Nous avons choisi de traiter cette question frontalement, dès le premier jour. Pas par principe moral, mais parce qu’un thérapeute animé par son propre besoin de réussir devient dangereux avec les personnes traumatisées. Ces patients ont déjà rencontré quelqu’un qui savait mieux qu’eux ce qui était bon pour eux. Reproduire cette asymétrie dans un cabinet, même avec les meilleures intentions, réactive la blessure au lieu de la soigner.

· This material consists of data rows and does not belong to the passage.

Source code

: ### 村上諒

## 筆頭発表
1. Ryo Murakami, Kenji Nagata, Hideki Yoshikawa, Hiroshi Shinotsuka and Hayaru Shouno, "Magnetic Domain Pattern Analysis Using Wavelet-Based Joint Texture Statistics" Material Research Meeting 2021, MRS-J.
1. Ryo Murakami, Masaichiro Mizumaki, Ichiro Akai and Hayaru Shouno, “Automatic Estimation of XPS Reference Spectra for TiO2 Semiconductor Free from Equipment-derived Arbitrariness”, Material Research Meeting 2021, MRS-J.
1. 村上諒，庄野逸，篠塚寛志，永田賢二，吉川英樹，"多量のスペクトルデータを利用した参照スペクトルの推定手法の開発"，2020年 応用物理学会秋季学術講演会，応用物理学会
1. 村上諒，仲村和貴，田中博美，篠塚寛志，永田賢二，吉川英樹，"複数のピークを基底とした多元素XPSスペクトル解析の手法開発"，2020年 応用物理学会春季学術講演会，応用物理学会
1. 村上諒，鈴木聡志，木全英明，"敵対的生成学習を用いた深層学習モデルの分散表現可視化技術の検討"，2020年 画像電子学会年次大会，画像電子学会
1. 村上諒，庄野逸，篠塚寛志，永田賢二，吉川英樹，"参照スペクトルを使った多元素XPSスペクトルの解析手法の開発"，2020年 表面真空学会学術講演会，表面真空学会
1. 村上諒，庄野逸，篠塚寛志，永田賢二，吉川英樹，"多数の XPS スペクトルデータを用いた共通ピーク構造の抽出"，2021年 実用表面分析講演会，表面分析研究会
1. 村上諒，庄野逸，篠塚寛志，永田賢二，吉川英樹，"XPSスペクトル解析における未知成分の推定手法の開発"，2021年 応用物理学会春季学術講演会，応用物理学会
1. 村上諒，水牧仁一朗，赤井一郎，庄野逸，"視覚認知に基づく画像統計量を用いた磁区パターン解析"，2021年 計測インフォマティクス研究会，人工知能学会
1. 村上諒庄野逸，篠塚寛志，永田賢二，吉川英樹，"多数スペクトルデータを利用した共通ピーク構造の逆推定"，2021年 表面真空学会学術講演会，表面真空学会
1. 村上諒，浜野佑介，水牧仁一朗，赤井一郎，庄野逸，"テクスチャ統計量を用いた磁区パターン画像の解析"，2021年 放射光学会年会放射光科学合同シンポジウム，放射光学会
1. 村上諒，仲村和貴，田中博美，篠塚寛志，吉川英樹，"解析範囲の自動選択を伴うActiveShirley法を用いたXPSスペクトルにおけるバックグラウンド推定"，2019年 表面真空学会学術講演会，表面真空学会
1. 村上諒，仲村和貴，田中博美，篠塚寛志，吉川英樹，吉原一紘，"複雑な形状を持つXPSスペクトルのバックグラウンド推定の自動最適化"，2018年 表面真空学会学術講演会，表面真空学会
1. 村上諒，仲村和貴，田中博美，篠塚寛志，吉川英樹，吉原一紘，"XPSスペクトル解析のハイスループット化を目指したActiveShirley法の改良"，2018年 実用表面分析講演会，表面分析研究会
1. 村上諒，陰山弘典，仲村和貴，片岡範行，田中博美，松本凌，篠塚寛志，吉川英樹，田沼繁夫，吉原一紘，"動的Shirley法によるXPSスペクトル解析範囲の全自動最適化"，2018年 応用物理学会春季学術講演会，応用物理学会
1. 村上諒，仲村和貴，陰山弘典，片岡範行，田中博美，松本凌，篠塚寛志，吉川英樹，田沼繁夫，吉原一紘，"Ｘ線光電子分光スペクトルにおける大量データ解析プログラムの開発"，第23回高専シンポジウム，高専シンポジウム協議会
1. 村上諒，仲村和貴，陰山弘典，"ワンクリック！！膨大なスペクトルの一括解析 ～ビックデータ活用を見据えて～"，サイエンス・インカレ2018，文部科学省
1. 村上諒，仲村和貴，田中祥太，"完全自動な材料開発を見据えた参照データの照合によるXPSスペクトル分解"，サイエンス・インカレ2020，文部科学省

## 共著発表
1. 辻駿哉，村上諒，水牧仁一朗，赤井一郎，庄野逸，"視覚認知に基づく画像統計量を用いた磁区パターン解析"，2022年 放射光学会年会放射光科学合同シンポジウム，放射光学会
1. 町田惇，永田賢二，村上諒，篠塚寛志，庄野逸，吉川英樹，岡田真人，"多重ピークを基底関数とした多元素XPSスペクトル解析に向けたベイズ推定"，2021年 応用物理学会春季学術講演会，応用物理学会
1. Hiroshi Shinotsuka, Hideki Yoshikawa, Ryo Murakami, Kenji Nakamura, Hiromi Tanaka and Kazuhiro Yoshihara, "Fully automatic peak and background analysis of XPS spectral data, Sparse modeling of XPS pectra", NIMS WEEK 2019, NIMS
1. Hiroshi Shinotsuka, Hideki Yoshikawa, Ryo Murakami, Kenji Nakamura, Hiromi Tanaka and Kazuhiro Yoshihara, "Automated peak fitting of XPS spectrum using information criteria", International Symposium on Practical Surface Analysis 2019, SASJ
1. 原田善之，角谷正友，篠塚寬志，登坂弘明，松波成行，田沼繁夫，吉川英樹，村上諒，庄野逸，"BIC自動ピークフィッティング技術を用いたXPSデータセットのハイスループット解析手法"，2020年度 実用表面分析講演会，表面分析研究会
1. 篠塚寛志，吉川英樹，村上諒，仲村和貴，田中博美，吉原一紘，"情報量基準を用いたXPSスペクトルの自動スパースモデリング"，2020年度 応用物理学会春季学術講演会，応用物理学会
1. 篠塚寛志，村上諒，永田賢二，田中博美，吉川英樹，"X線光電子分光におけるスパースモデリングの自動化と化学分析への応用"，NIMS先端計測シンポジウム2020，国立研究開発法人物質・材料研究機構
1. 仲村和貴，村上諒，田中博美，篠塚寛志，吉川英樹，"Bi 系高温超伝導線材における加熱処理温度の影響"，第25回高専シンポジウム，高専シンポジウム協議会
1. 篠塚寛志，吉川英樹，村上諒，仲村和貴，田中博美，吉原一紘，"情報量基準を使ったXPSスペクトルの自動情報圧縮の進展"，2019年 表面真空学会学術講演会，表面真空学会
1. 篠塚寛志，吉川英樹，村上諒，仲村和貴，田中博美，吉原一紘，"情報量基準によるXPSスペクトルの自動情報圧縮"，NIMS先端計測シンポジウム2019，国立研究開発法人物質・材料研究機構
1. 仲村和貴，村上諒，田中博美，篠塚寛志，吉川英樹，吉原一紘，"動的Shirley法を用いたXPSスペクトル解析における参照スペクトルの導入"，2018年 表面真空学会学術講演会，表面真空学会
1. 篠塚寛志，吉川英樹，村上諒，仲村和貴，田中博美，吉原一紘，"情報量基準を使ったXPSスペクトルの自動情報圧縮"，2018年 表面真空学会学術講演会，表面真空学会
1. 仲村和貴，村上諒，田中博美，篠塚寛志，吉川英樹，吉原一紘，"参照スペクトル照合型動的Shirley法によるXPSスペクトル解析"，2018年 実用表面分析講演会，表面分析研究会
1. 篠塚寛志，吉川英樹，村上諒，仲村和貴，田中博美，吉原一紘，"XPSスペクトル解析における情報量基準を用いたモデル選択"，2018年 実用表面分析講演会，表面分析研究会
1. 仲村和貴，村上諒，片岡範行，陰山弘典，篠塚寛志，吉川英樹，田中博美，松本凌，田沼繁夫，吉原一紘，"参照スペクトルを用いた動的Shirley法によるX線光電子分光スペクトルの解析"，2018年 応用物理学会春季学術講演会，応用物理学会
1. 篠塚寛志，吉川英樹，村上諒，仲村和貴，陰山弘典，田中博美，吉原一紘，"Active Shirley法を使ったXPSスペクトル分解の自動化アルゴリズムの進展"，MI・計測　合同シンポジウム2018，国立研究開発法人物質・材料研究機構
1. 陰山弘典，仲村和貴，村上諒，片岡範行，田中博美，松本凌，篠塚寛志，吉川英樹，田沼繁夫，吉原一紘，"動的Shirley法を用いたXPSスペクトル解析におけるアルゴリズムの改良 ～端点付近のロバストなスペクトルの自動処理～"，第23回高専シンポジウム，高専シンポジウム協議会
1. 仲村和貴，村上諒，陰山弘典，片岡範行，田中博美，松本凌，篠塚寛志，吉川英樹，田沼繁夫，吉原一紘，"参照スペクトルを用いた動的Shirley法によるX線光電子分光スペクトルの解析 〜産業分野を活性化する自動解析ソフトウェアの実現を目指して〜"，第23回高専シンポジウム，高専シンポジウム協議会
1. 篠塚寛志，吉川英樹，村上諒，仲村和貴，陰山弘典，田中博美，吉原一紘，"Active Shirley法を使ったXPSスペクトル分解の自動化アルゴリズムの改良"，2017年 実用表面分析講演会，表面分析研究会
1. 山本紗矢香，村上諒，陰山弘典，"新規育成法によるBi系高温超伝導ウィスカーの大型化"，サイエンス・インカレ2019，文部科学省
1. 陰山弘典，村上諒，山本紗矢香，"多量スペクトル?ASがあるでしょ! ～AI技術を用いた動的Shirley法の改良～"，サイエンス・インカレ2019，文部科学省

Il y a un piège plus subtil, et il guette les praticiens sincères. L’hypnose produit parfois des changements rapides et visibles. Une personne pleure, quelque chose se dénoue, elle repart transformée. Le thérapeute assiste à cela et, très naturellement, se l’attribue un peu. C’est humain. Cela devient problématique quand le besoin de revivre ce moment oriente les séances suivantes. On se met alors à chercher l’effet plutôt qu’à suivre le patient.
Notre garde-fou tient en une phrase que nous répétons beaucoup. Le changement appartient au patient. Le thérapeute crée des conditions, propose des chemins, tient un cadre. Il ne guérit personne. Cette phrase paraît modeste, elle est en réalité exigeante. Elle oblige à renoncer à la satisfaction d’être celui qui a réparé.
C’est aussi pourquoi la supervision n’est pas une option chez nous. Personne ne voit ses propres angles morts. Un praticien seul avec sa pratique dérive lentement, sans s’en apercevoir, vers ce qui le valorise. Le regard d’un pair est le seul dispositif qui protège durablement de cette dérive. Il protège le patient, et il protège le thérapeute de lui-même.
La position égalitaire dont parle ce texte n’est donc pas une posture douce. C’est une discipline. Elle demande de tolérer de ne pas savoir, de laisser un silence durer, d’accepter qu’une séance n’aboutisse à rien de spectaculaire. Ce sont souvent celles-là qui travaillent le plus en profondeur. Nous en faisons le socle de la formation de base.